I want to know if the other medications can be used on any particular patient? The doctor has used remdesivir and the antibody but, not the other medication. I need to know if this is available in the USA.
My brother is fighting for his life and I refuse to give up on him. I need any trial to help him
If the US would look at what is already in advanced trials in the rest of the world, then it would not waste time re-inventing the wheel for a “made in America” solution. Which will be chosen based on hugely increased Pharma lobby moneys, thus eliminating the bright small fast innovators that could produce far better treatments. In the US, money speaks way too loud.

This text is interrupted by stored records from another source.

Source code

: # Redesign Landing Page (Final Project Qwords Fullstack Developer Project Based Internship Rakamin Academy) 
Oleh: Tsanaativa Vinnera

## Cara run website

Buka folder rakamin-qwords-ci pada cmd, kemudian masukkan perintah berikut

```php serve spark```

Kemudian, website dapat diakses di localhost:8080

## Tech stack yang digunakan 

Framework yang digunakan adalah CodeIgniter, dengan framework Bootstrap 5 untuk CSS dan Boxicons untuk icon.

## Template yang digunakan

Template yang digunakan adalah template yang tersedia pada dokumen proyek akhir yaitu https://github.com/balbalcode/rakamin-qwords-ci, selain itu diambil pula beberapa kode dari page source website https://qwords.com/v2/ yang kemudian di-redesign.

https://www.covid19hostgenomesv.org/findings.html
SV Findings in COVID-19 patients
Structural variations analysis was conducted using whole genome optical mapping approach (Bionano, Inc). Different classes of SVs were interrogated in a systematic approach and compared to the reference genome and also compared against the frequency of those SVs in the control database. A two-fold analysis was performed on COVID-19 positive samples. First, all variants were studied for patterns and impact. Second, a focused invesigation was performed on all COVID-19 related genes from literature. Our study revealed that severely ill patients had the following SVs in key genes implicated in immune response to virus/ SARS-CoV-2 infection.

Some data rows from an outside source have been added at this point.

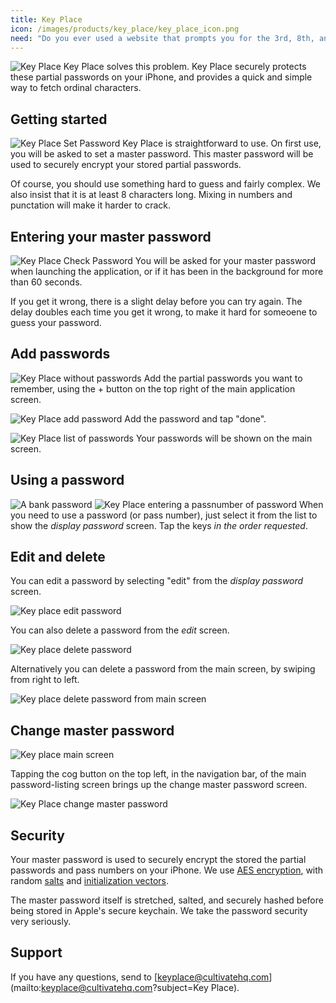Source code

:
 ```yaml
---
title: Key Place
icon: /images/products/key_place/key_place_icon.png
need: "Do you ever used a website that prompts you for the 3rd, 8th, and 12th character of your password? Do you spend the next few moments trying to work out what password you use, and counting through each of the required characters?"
---
```


  ![Key Place](/images/products/key_place/password-scratch-screen-1.png)
  Key Place solves this problem. Key Place securely protects these partial passwords on your iPhone, and provides a quick and simple way to fetch ordinal characters.

## Getting started

![Key Place Set Password](/images/products/key_place/kp_set_master_password.png)
Key Place is straightforward to use. On first use, you will be asked to set a master password. This master password will be used to securely encrypt your stored partial passwords.

  Of course, you should use something hard to guess and fairly complex. We also insist that it is at least 8 characters long. Mixing in numbers and punctation will make it harder to crack.

## Entering your master password

![Key Place Check Password](/images/products/key_place/kp_check_password.png)
You will be asked for your master password when launching the application, or if it has been in the background for more than 60 seconds.

If you get it wrong, there is a slight delay before you can try again. The delay doubles each time you get it wrong, to make it hard for someoene to guess your password.


## Add passwords

![Key Place without passwords](/images/products/key_place/kp_empty.png)
Add the partial passwords you want to remember, using the + button on the top right of the main application screen.

![Key Place add password](/images/products/key_place/kp_add_password.png)
Add the password and tap "done".

![Key Place list of passwords](/images/products/key_place/kp_password_list.png)
Your passwords will be shown on the main screen.

## Using a password

![A bank password](/images/products/key_place/a_bank_password.png)
![Key Place entering a passnumber of password](/images/products/key_place/kp_passnumber.png)
When you need to use a password (or pass number), just select it from the list to show the _display password_ screen. Tap the keys _in the order requested_.

## Edit and delete

You can edit a password by selecting "edit" from the _display password_ screen.

![Key place edit password](/images/products/key_place/kp_edit_password.png)

You can also delete a password from the _edit_ screen.

![Key place delete password](/images/products/key_place/kp_delete_password.png)

Alternatively you can delete a password from the main screen, by swiping from right to left.

![Key place delete password from main screen](/images/products/key_place/kp_delete_password_list.png)

## Change master password

![Key place main screen](/images/products/key_place/kp_password_list.png)

Tapping the cog button on the top left, in the navigation bar, of the main password-listing screen brings up the change master password screen.

![Key Place change master password](/images/products/key_place/kp_change_master_password.png)

## Security

Your master password is used to securely encrypt the stored the partial passwords and pass numbers on your iPhone. We use [AES encryption](http://en.wikipedia.org/wiki/Advanced_Encryption_Standard), with random [salts](http://en.wikipedia.org/wiki/Salt_(cryptography)) and [initialization vectors](http://en.wikipedia.org/wiki/Initialization_vector).

The master password itself is stretched, salted, and securely hashed before being stored in Apple's secure keychain. We take the password security very seriously.

## Support

If you have any questions, send to [keyplace@cultivatehq.com](mailto:keyplace@cultivatehq.com?subject=Key Place).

How dare you state “Currently, only two drugs have been shown to be effective in patients with the disease.” ?? Incredibly incorrect. There are far more Covid treatments in advanced trial stages : nitric oxide (inhaled), a combi of 3 antivirals (interferon beta1, lopinavir, ribavarin, the last 2 already approved as combi for HIV since 2000), another combi of 3 antivirals (famciclivir, dipyridamole, mehtylprednisolone), acalabrutinib (already approved in US for blood cancers), colchicine (old safe cheap in multiple US trials), sofosbuvir + daclatasavir (in Iran), itolizumab (safety proven in lupus and asthma trials), favipavir (in Japan), budesonide (inhaled cortico-steroid) in phase 3 trial in different combinations with LAMA glycopyrollate and/or LABA formoterol. And that’s just the tip of the iceberg. Do your homework, Matthew !!
1 years worth of vitamin D for 2 adults is less than USD 40 on iherb, vitacost of lucky vitamins.

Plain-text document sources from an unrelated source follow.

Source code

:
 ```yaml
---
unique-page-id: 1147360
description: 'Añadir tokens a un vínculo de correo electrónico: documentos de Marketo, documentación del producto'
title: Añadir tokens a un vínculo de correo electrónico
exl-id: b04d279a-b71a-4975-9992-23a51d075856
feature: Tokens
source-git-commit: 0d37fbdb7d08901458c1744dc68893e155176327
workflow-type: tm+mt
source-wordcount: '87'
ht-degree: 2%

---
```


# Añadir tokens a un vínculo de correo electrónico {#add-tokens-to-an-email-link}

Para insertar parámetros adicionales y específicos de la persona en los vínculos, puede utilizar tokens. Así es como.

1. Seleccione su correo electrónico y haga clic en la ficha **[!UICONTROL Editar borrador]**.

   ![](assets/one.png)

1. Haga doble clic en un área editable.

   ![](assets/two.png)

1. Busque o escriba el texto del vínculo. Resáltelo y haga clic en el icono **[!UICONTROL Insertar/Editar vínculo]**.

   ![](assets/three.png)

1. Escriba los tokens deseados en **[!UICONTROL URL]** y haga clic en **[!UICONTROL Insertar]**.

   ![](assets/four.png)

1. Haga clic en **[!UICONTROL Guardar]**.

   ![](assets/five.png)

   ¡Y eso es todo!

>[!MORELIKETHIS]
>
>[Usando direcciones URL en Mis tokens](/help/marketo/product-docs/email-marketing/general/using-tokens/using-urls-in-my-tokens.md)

http://www.orthomolecular.org/resources/omns/v16n34.shtml
Vitamin D and covid is over and basic preventation for so much more. measure the vitamin D levels of people in old age homes and see below and you know why they died. A proefssor of medicene in Australia sent 60 pages on Vitamin D as preventative to hundreds of politicians in march and it was ignored,. Now we know he was right Vit D levels up and we are Ok.
Please read this and let it sink in.
Mainstream medicine is obsessed with drugs and vaccines and forgotten vitamin and nutrient level and frankly basic nutrition. No wonder the USA spends 17.7 of GDP on health and has got such a poor result, Australia and the UK spend 9% and live 3-5 years longer. The USA and much of the western world has our regulators and the industry far too intertwined and corrupted.
http://www.orthomolecular.org/resources/omns/v16n34.shtml
Thank you for this article. While a safe, tested vaccine or treatment drug available, we need to endure the virus. So, it is imeperative that we get ‘Rapid, Point of care Testing’ available.
Do you have any insight into this so called “15 sec rapid test with both finger prick or saliva” by an Austin based diabetes test company ? It appeared in NY news channel https://newyork.cbslocal.com/2020/05/05/coronavirus-covid-19-decision-diagnostics-testing/
According to them, it works by taking a finger-prick drop of blood and through sophisticated micro-processing, and arrives at a result within 30 to 45 seconds. The device costs $15 and the test strip kit costs $30. This could change the world.
I am baffled that at this point in time, having to wait many hours to take the test & then 2-8 days for the test result to come back due to volume!